» Problem description
Every line from the first in the listing below to the line containing "Interface do editor" is to be repeated exactly, and no line past it.
:: Data extracts ::
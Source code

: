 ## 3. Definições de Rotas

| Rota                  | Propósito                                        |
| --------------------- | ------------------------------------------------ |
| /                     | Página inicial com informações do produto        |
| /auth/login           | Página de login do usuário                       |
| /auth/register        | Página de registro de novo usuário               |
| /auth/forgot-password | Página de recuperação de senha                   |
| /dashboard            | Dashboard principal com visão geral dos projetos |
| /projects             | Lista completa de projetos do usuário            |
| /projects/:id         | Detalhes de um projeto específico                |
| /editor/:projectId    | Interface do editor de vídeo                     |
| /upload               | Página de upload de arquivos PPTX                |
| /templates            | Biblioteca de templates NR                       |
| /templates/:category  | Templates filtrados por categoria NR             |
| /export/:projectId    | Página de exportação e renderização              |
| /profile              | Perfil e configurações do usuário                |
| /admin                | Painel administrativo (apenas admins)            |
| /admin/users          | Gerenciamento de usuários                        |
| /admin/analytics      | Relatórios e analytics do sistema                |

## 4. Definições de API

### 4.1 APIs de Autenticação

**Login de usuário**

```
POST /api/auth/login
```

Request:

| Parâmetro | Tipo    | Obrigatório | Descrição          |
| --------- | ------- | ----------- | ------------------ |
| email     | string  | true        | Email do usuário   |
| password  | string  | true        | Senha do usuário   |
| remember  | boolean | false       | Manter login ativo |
:::
» The answer
Source code

: ## 3. Definições de Rotas

| Rota                  | Propósito                                        |
| --------------------- | ------------------------------------------------ |
| /                     | Página inicial com informações do produto        |
| /auth/login           | Página de login do usuário                       |
| /auth/register        | Página de registro de novo usuário               |
| /auth/forgot-password | Página de recuperação de senha                   |
| /dashboard            | Dashboard principal com visão geral dos projetos |
| /projects             | Lista completa de projetos do usuário            |
| /projects/:id         | Detalhes de um projeto específico                |
| /editor/:projectId    | Interface do editor de vídeo                     |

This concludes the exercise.